Yes, you just need the HD tuner somewhere, whether its in a separate box or the TV but if I was buying a TV now I would try to get a built in tuner. What if your MCE box bites the dust? Would be nice to still be able to watch HD TV. Just a thought.
 

tanstaaf1

Member
Yellow/dark Green-uhf would get me 12 local stations - 8 of them digital. Most of the digitals are sisters of non-digitals I am familiar with; presumably they have the same broadcast? This would make me happy if I could get all this.

Beyond this there are a lot of stations I'm not familiar with, so it is hard to know if they are worth the effort; only few of them are digital. On the other hand, if I could go all the way to "violet" I would be able to pick of stations from San Franciso and other, more cosmopolitan cities and that might provide a lot more interesting viewing.


Hmmm. Networks I'd be missing in violet are SAH (shop at home - no thanks), AZA (spanish - which I want to learn but I dunno if this is the way to do it). Then TEL, TFA, UNI (I am not sure what those are), and a couple "IND" (presumably independent, which might be great ...or not). Major network stations are pretty much the same except for news and timing, wouldn't you think?

I'll probably stick with door #1.
 

Steve

Senior Member
As long as all the stations you want are UHF I would probably recommend a dedicated UHF antenna like linked above. There are several variants that will probably all work. If you get one with with high gain you may even be able to use it in the attic and not have to put it all the way up on that tower. Just get one and try it in different spots before getting mounting materials, etc.
 

tanstaaf1

Member
Steve,

I looked more closely at the map provided by AntennaWeb and it is REALLY screwed up, showing some of the major roads I was trying to orient against going in directions and taking bends they simply don't take. This mismatch was borne out by a comparison with Google map. I sent an email to the antennaweb folks.

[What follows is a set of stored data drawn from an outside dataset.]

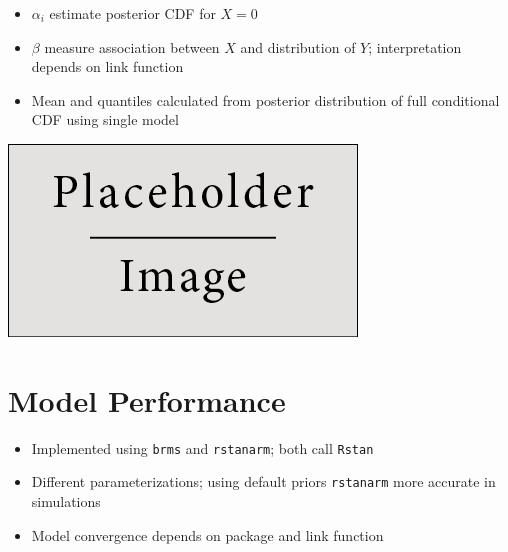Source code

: \documentclass{beamer}
\begin{document}
	\begin{frame}
		\begin{itemize}
		\item $\alpha_i$  estimate posterior CDF for $X=0$
		\item $\beta$ measure association between $X$ and distribution of $Y$; interpretation depends on link function 
        \item Mean and quantiles calculated from posterior distribution of full conditional CDF using single model
		\end{itemize}
		\begin{center}
			\includegraphics[scale=0.53]{fig/placeholder}
		\end{center}
	\end{frame}
	
\section{Model Performance}

	\begin{frame}
		\begin{itemize}
		\item Implemented using \texttt{brms} and \texttt{rstanarm}; both call \texttt{Rstan}
		\item Different parameterizations; using default priors \texttt{rstanarm} more accurate in simulations 
		\item Model convergence depends on package and link function
		\end{itemize}
		\begin{center}
		\end{center}
	\end{frame}
\end{document}
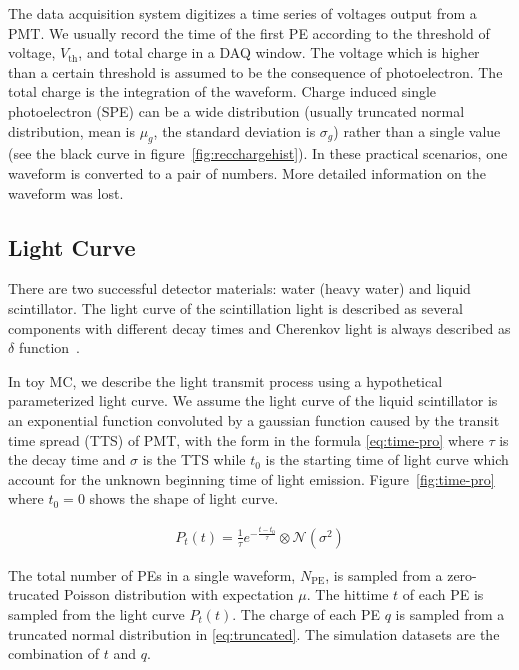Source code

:The data acquisition system digitizes a time series of voltages output from a PMT. We usually record the time of the first PE according to the threshold of voltage, $V_\mathrm{th}$, and total charge in a DAQ window. The voltage which is higher than a certain threshold is assumed to be the consequence of photoelectron. The total charge is the integration of the waveform. Charge induced single photoelectron (SPE) can be a wide distribution (usually truncated normal distribution, mean is $\mu_{g}$, the standard deviation is $\sigma_{g}$) rather than a single value (see the black curve in figure~\ref{fig:recchargehist}). In these practical scenarios, one waveform is converted to a pair of numbers. More detailed information on the waveform was lost. 

\subsection{Light Curve}

There are two successful detector materials: water (heavy water) and liquid scintillator. The light curve of the scintillation light is described as several components with different decay times and Cherenkov light is always described as $\delta$ function~\cite{ludhova_particle_2020}. 

In toy MC, we describe the light transmit process using a hypothetical parameterized light curve. We assume the light curve of the liquid scintillator is an exponential function convoluted by a gaussian function \cite{li_separation_2016} caused by the transit time spread (TTS) of PMT, with the form in the formula \eqref{eq:time-pro} where $\tau$ is the decay time and $\sigma$ is the TTS while $t_{0}$ is the starting time of light curve which account for the unknown beginning time of light emission. Figure~\ref{fig:time-pro} where $t_{0}=0$ shows the shape of light curve. 

\begin{align}
    P_{t}(t) = \frac{1}{\tau}e^{-\frac{t - t_{0}}{\tau}} \otimes \mathcal{N}(\sigma^{2})
    \label{eq:time-pro}
\end{align}

The total number of PEs in a single waveform, $N_\mathrm{PE}$, is sampled from a zero-trucated Poisson distribution with expectation $\mu$. The hittime $t$ of each PE is sampled from the light curve $P_{t}(t)$. The charge of each PE $q$ is sampled from a truncated normal distribution in \eqref{eq:truncated}. The simulation datasets are the combination of $t$ and $q$.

Anyway, as a result I am not sure where my house should be placed on the map and when I tried what I thought was a better guess I end up with a totally different result than yesterday!

Now I think I need dark red (medium directional) or dark blue (medium directional with preamp) to get my local stations. Where can I find a more complete explanation of the meaning of the color coding? AntennaWeb doesn't really explain very much about antenna tradeoffs. The other site doesn't consistently use the color coding system. Do I just pick one of the "mid direct" antennas? If I want to be able to see VHF, also, do I need a special antenna? How about to get better FM radio reception?
 

Steve

Senior Member
I wouldn't stress over the colors or maps, its just a guideline. More important is where the stations are, distance and whether they are VHF or UHF. Usually a UHF only antenna is best but you can certainly use a combo antenna like the Radio Shack one. At 30 or so miles and 3 stories you should be fine.